Content starts
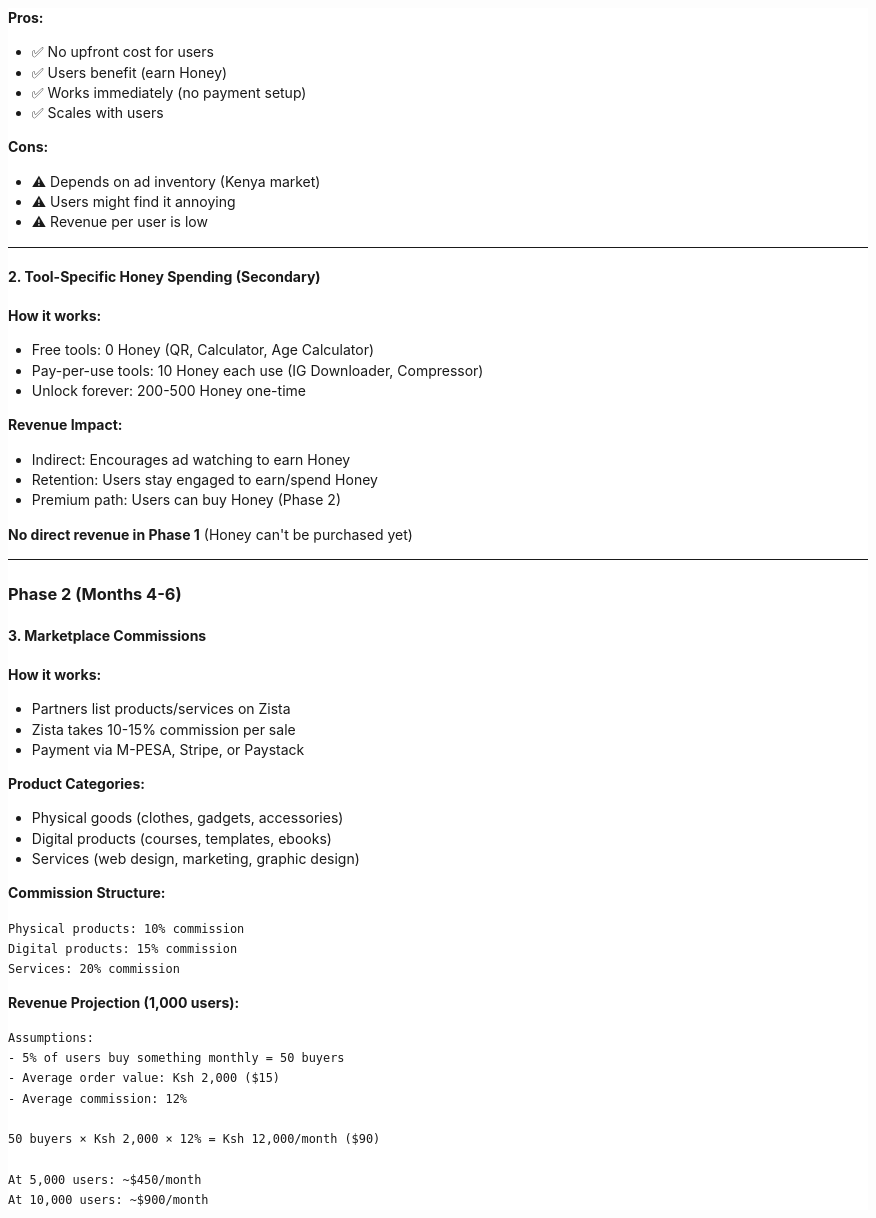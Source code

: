 **Pros:**
- ✅ No upfront cost for users
- ✅ Users benefit (earn Honey)
- ✅ Works immediately (no payment setup)
- ✅ Scales with users

**Cons:**
- ⚠️ Depends on ad inventory (Kenya market)
- ⚠️ Users might find it annoying
- ⚠️ Revenue per user is low

---

#### **2. Tool-Specific Honey Spending** (Secondary)

**How it works:**
- Free tools: 0 Honey (QR, Calculator, Age Calculator)
- Pay-per-use tools: 10 Honey each use (IG Downloader, Compressor)
- Unlock forever: 200-500 Honey one-time

**Revenue Impact:**
- Indirect: Encourages ad watching to earn Honey
- Retention: Users stay engaged to earn/spend Honey
- Premium path: Users can buy Honey (Phase 2)

**No direct revenue in Phase 1** (Honey can't be purchased yet)

---

### **Phase 2 (Months 4-6)**

#### **3. Marketplace Commissions**

**How it works:**
- Partners list products/services on Zista
- Zista takes 10-15% commission per sale
- Payment via M-PESA, Stripe, or Paystack

**Product Categories:**
- Physical goods (clothes, gadgets, accessories)
- Digital products (courses, templates, ebooks)
- Services (web design, marketing, graphic design)

**Commission Structure:**
```
Physical products: 10% commission
Digital products: 15% commission
Services: 20% commission
```

**Revenue Projection (1,000 users):**
```
Assumptions:
- 5% of users buy something monthly = 50 buyers
- Average order value: Ksh 2,000 ($15)
- Average commission: 12%

50 buyers × Ksh 2,000 × 12% = Ksh 12,000/month ($90)

At 5,000 users: ~$450/month
At 10,000 users: ~$900/month
```
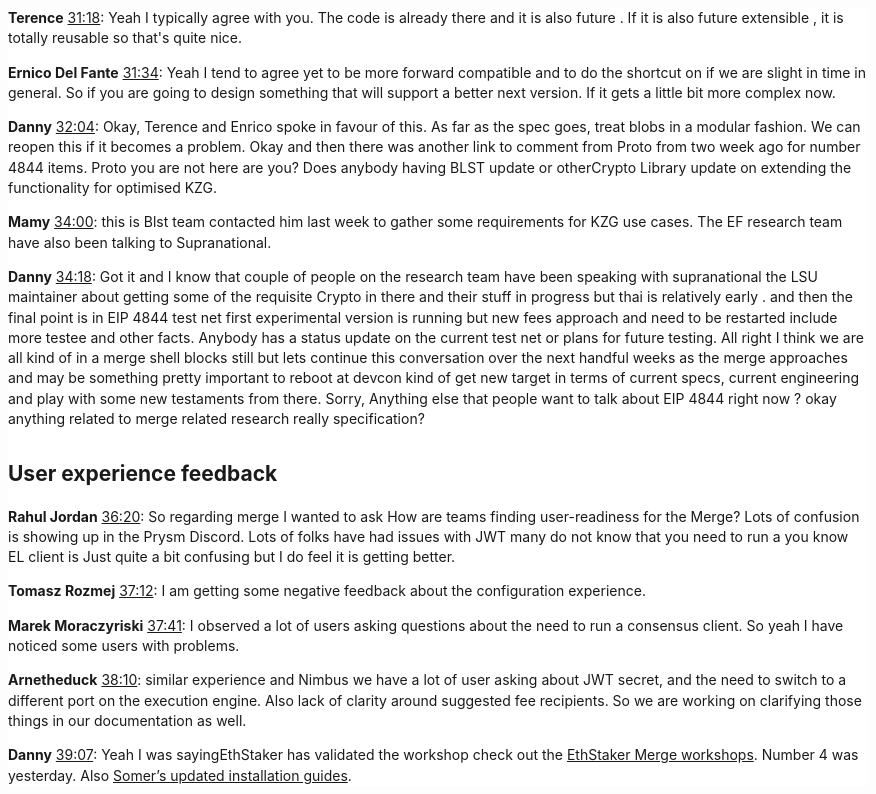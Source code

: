 **Terence** [31:18](https://youtu.be/tjmpu8O-xsA&t=1824): Yeah I typically agree with you. The code is already there and it is also future . If it is also future extensible , it is totally reusable so that's quite nice.

**Ernico Del Fante** [31:34](https://youtu.be/tjmpu8O-xsA&t=1860): Yeah I tend to agree yet to be more forward compatible and to do the shortcut on if we are slight in time in general. So if you are going to design something that will support a better next version. If it gets a little bit more complex now.

**Danny** [32:04](https://youtu.be/tjmpu8O-xsA&t=1924): Okay, Terence and Enrico spoke in favour of this. As far as the spec goes, treat blobs in a modular fashion. We can reopen this if it becomes a problem. Okay and then there was another link to comment from Proto from two week ago for  number 4844 items. Proto you are not here are you? Does anybody having BLST update or otherCrypto Library update on extending the functionality for optimised KZG.

**Mamy** [34:00](https://youtu.be/tjmpu8O-xsA&t=2040): this is Blst team contacted him last week to gather some requirements for KZG use cases.  The EF research team have also been talking to Supranational.

**Danny** [34:18](https://youtu.be/tjmpu8O-xsA&t=2058): Got it and I know that couple of people on the research team have been speaking with supranational the LSU maintainer about getting some of the requisite Crypto in there  and their stuff in progress but thai is relatively early . and then the final point is in EIP 4844 test net first experimental version is running but new fees approach and need to be restarted include more testee and other facts. Anybody has a status update on the current test net or plans for future testing. All right I think we are all kind of in a merge shell blocks still but lets continue this conversation over the next handful weeks as the merge approaches and may be something pretty important to reboot at devcon  kind of get new target in terms of current specs, current engineering and play with some new testaments from there. Sorry, Anything else that people want to talk about EIP 4844 right now ? okay anything related to merge related research really specification? 

## User experience feedback

**Rahul Jordan** [36:20](https://youtu.be/tjmpu8O-xsA&t=2180):  So regarding merge I wanted to ask How are teams finding user-readiness for the Merge? Lots of confusion is showing up in the Prysm Discord. Lots of folks have had issues with JWT many do not know that you need to run a you know  EL client is  Just quite a bit confusing  but I do feel it is getting better.

**Tomasz Rozmej** [37:12](https://youtu.be/tjmpu8O-xsA&t=2232):    I am getting some negative feedback about the configuration experience. 

**Marek Moraczyriski** [37:41](https://youtu.be/tjmpu8O-xsA&t=2261):  I observed a lot of users asking questions about the need to run a consensus client. So yeah I have noticed some users with problems.

**Arnetheduck** [38:10](https://youtu.be/tjmpu8O-xsA&t=2261): similar experience and Nimbus we have a lot of user asking about JWT secret, and the need to switch to a different port on the execution engine. Also lack of clarity around suggested fee recipients. So we are working on clarifying those things in our documentation as well.

**Danny** [39:07](https://youtu.be/tjmpu8O-xsA&t=2346): Yeah I was sayingEthStaker has validated the workshop check out the [EthStaker Merge workshops](https://www.youtube.com/watch?v=Jra2cx0Wcss). Number 4 was yesterday. Also [Somer’s updated installation guides](https://twitter.com/SomerEsat/status/1562541042120814592).
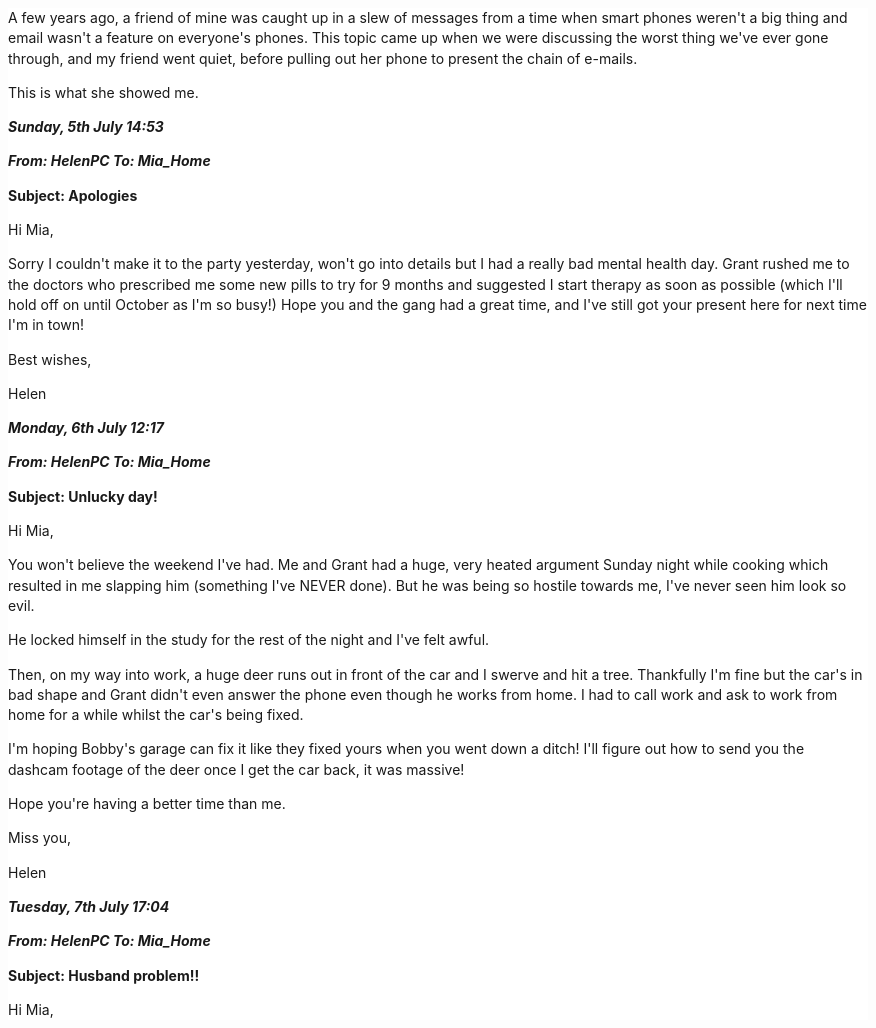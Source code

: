 A few years ago, a friend of mine was caught up in a slew of messages from a time when smart phones weren't a big thing and email wasn't a feature on everyone's phones. This topic came up when we were discussing the worst thing we've ever gone through, and my friend went quiet, before pulling out her phone to present the chain of e-mails.

 This is what she showed me.



***Sunday, 5th July 14:53***

***From: HelenPC To: Mia\_Home***

 **Subject: Apologies**

Hi Mia, 

Sorry I couldn't make it to the party yesterday, won't go into details but I had a really bad mental health day. Grant rushed me to the doctors who prescribed me some new pills to try for 9 months and suggested I start therapy as soon as possible (which I'll hold off on until October as I'm so busy!) Hope you and the gang had a great time, and I've still got your present here for next time I'm in town! 

Best wishes, 

Helen 

***Monday, 6th July 12:17***

***From: HelenPC To: Mia\_Home***

**Subject: Unlucky day!**

Hi Mia, 

You won't believe the weekend I've had. Me and Grant had a huge, very heated argument Sunday night while cooking which resulted in me slapping him (something I've NEVER done). But he was being so hostile towards me, I've never seen him look so evil.

 He locked himself in the study for the rest of the night and I've felt awful.

Then, on my way into work, a huge deer runs out in front of the car and I swerve and hit a tree. Thankfully I'm fine but the car's in bad shape and Grant didn't even answer the phone even though he works from home. I had to call work and ask to work from home for a while whilst the car's being fixed.

I'm hoping Bobby's garage can fix it like they fixed yours when you went down a ditch! I'll figure out how to  send you the dashcam footage of the deer once I get the car back, it was massive!

Hope you're having a better time than me.

  
Miss you, 

Helen

***Tuesday, 7th July 17:04***

***From: HelenPC To: Mia\_Home***

**Subject: Husband problem!!**

Hi Mia, 
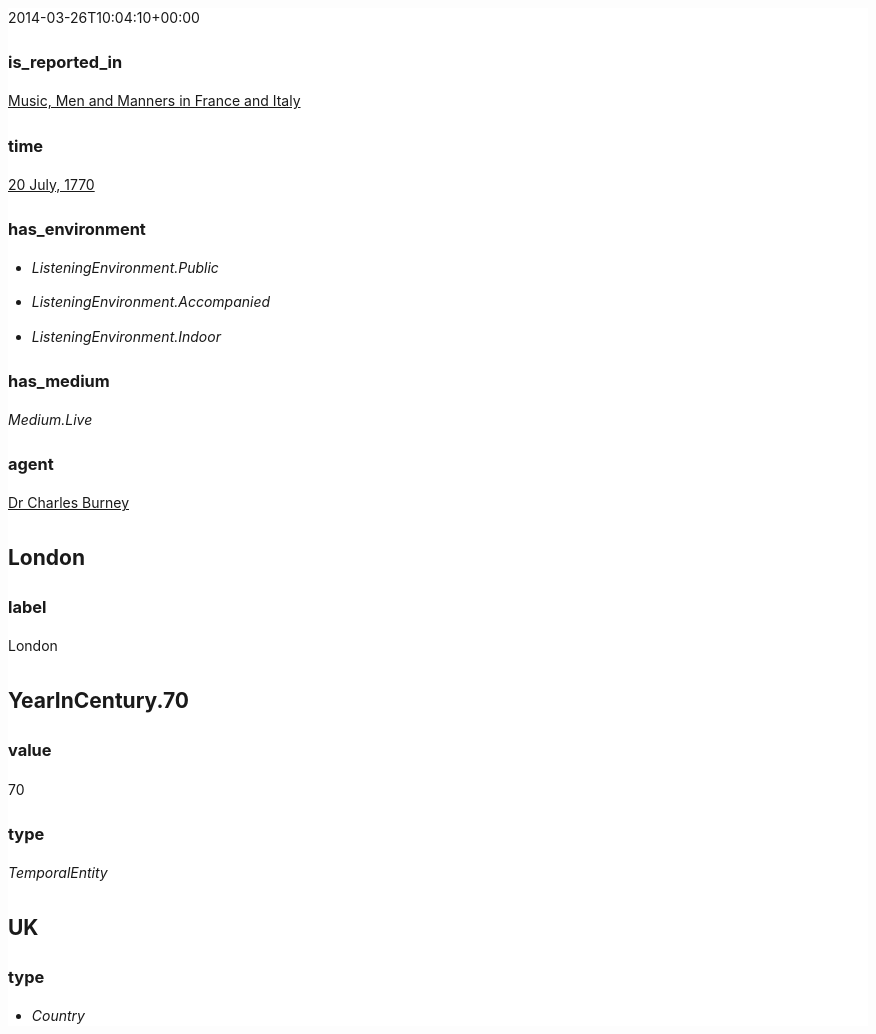 
2014-03-26T10:04:10+00:00

### is_reported_in


[Music, Men and Manners in France and Italy](#Music-Men-and-Manners-in-France-and-Italy)

### time


[20 July, 1770](#20-July-1770)

### has_environment

 - *ListeningEnvironment.Public*

 - *ListeningEnvironment.Accompanied*

 - *ListeningEnvironment.Indoor*

### has_medium


*Medium.Live*

### agent


[Dr Charles Burney](#Dr-Charles-Burney)

## London

### label


London

## YearInCentury.70

### value


70

### type


*TemporalEntity*

## UK

### type

 - *Country*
Content ends
**TRY IT**
Leave out the pictures and copy every record above exactly.

**YOUR SOLUTION**
Source code

: **Pros:**
- ✅ No upfront cost for users
- ✅ Users benefit (earn Honey)
- ✅ Works immediately (no payment setup)
- ✅ Scales with users

**Cons:**
- ⚠️ Depends on ad inventory (Kenya market)
- ⚠️ Users might find it annoying
- ⚠️ Revenue per user is low

---

#### **2. Tool-Specific Honey Spending** (Secondary)

**How it works:**
- Free tools: 0 Honey (QR, Calculator, Age Calculator)
- Pay-per-use tools: 10 Honey each use (IG Downloader, Compressor)
- Unlock forever: 200-500 Honey one-time

**Revenue Impact:**
- Indirect: Encourages ad watching to earn Honey
- Retention: Users stay engaged to earn/spend Honey
- Premium path: Users can buy Honey (Phase 2)

**No direct revenue in Phase 1** (Honey can't be purchased yet)

---

### **Phase 2 (Months 4-6)**

#### **3. Marketplace Commissions**

**How it works:**
- Partners list products/services on Zista
- Zista takes 10-15% commission per sale
- Payment via M-PESA, Stripe, or Paystack

**Product Categories:**
- Physical goods (clothes, gadgets, accessories)
- Digital products (courses, templates, ebooks)
- Services (web design, marketing, graphic design)

**Commission Structure:**
```
Physical products: 10% commission
Digital products: 15% commission
Services: 20% commission
```

**Revenue Projection (1,000 users):**
```
Assumptions:
- 5% of users buy something monthly = 50 buyers
- Average order value: Ksh 2,000 ($15)
- Average commission: 12%

50 buyers × Ksh 2,000 × 12% = Ksh 12,000/month ($90)

At 5,000 users: ~$450/month
At 10,000 users: ~$900/month
```
Source code

: **Terence** [31:18](https://youtu.be/tjmpu8O-xsA&t=1824): Yeah I typically agree with you. The code is already there and it is also future . If it is also future extensible , it is totally reusable so that's quite nice.

**Ernico Del Fante** [31:34](https://youtu.be/tjmpu8O-xsA&t=1860): Yeah I tend to agree yet to be more forward compatible and to do the shortcut on if we are slight in time in general. So if you are going to design something that will support a better next version. If it gets a little bit more complex now.

**Danny** [32:04](https://youtu.be/tjmpu8O-xsA&t=1924): Okay, Terence and Enrico spoke in favour of this. As far as the spec goes, treat blobs in a modular fashion. We can reopen this if it becomes a problem. Okay and then there was another link to comment from Proto from two week ago for  number 4844 items. Proto you are not here are you? Does anybody having BLST update or otherCrypto Library update on extending the functionality for optimised KZG.

**Mamy** [34:00](https://youtu.be/tjmpu8O-xsA&t=2040): this is Blst team contacted him last week to gather some requirements for KZG use cases.  The EF research team have also been talking to Supranational.

**Danny** [34:18](https://youtu.be/tjmpu8O-xsA&t=2058): Got it and I know that couple of people on the research team have been speaking with supranational the LSU maintainer about getting some of the requisite Crypto in there  and their stuff in progress but thai is relatively early . and then the final point is in EIP 4844 test net first experimental version is running but new fees approach and need to be restarted include more testee and other facts. Anybody has a status update on the current test net or plans for future testing. All right I think we are all kind of in a merge shell blocks still but lets continue this conversation over the next handful weeks as the merge approaches and may be something pretty important to reboot at devcon  kind of get new target in terms of current specs, current engineering and play with some new testaments from there. Sorry, Anything else that people want to talk about EIP 4844 right now ? okay anything related to merge related research really specification? 

## User experience feedback

**Rahul Jordan** [36:20](https://youtu.be/tjmpu8O-xsA&t=2180):  So regarding merge I wanted to ask How are teams finding user-readiness for the Merge? Lots of confusion is showing up in the Prysm Discord. Lots of folks have had issues with JWT many do not know that you need to run a you know  EL client is  Just quite a bit confusing  but I do feel it is getting better.

**Tomasz Rozmej** [37:12](https://youtu.be/tjmpu8O-xsA&t=2232):    I am getting some negative feedback about the configuration experience. 

**Marek Moraczyriski** [37:41](https://youtu.be/tjmpu8O-xsA&t=2261):  I observed a lot of users asking questions about the need to run a consensus client. So yeah I have noticed some users with problems.

**Arnetheduck** [38:10](https://youtu.be/tjmpu8O-xsA&t=2261): similar experience and Nimbus we have a lot of user asking about JWT secret, and the need to switch to a different port on the execution engine. Also lack of clarity around suggested fee recipients. So we are working on clarifying those things in our documentation as well.

**Danny** [39:07](https://youtu.be/tjmpu8O-xsA&t=2346): Yeah I was sayingEthStaker has validated the workshop check out the [EthStaker Merge workshops](https://www.youtube.com/watch?v=Jra2cx0Wcss). Number 4 was yesterday. Also [Somer’s updated installation guides](https://twitter.com/SomerEsat/status/1562541042120814592).
Source code

: A few years ago, a friend of mine was caught up in a slew of messages from a time when smart phones weren't a big thing and email wasn't a feature on everyone's phones. This topic came up when we were discussing the worst thing we've ever gone through, and my friend went quiet, before pulling out her phone to present the chain of e-mails.

 This is what she showed me.



***Sunday, 5th July 14:53***

***From: HelenPC To: Mia\_Home***

 **Subject: Apologies**

Hi Mia, 

Sorry I couldn't make it to the party yesterday, won't go into details but I had a really bad mental health day. Grant rushed me to the doctors who prescribed me some new pills to try for 9 months and suggested I start therapy as soon as possible (which I'll hold off on until October as I'm so busy!) Hope you and the gang had a great time, and I've still got your present here for next time I'm in town! 

Best wishes, 

Helen 

***Monday, 6th July 12:17***

***From: HelenPC To: Mia\_Home***

**Subject: Unlucky day!**

Hi Mia, 

You won't believe the weekend I've had. Me and Grant had a huge, very heated argument Sunday night while cooking which resulted in me slapping him (something I've NEVER done). But he was being so hostile towards me, I've never seen him look so evil.

 He locked himself in the study for the rest of the night and I've felt awful.

Then, on my way into work, a huge deer runs out in front of the car and I swerve and hit a tree. Thankfully I'm fine but the car's in bad shape and Grant didn't even answer the phone even though he works from home. I had to call work and ask to work from home for a while whilst the car's being fixed.

I'm hoping Bobby's garage can fix it like they fixed yours when you went down a ditch! I'll figure out how to  send you the dashcam footage of the deer once I get the car back, it was massive!

Hope you're having a better time than me.

  
Miss you, 

Helen

***Tuesday, 7th July 17:04***

***From: HelenPC To: Mia\_Home***

**Subject: Husband problem!!**

Hi Mia, 
2014-03-26T10:04:10+00:00

### is_reported_in


[Music, Men and Manners in France and Italy](#Music-Men-and-Manners-in-France-and-Italy)

### time


[20 July, 1770](#20-July-1770)

### has_environment

 - *ListeningEnvironment.Public*

 - *ListeningEnvironment.Accompanied*

 - *ListeningEnvironment.Indoor*

### has_medium


*Medium.Live*

### agent


[Dr Charles Burney](#Dr-Charles-Burney)

## London

### label


London

## YearInCentury.70

### value


70

### type


*TemporalEntity*

## UK

### type

 - *Country*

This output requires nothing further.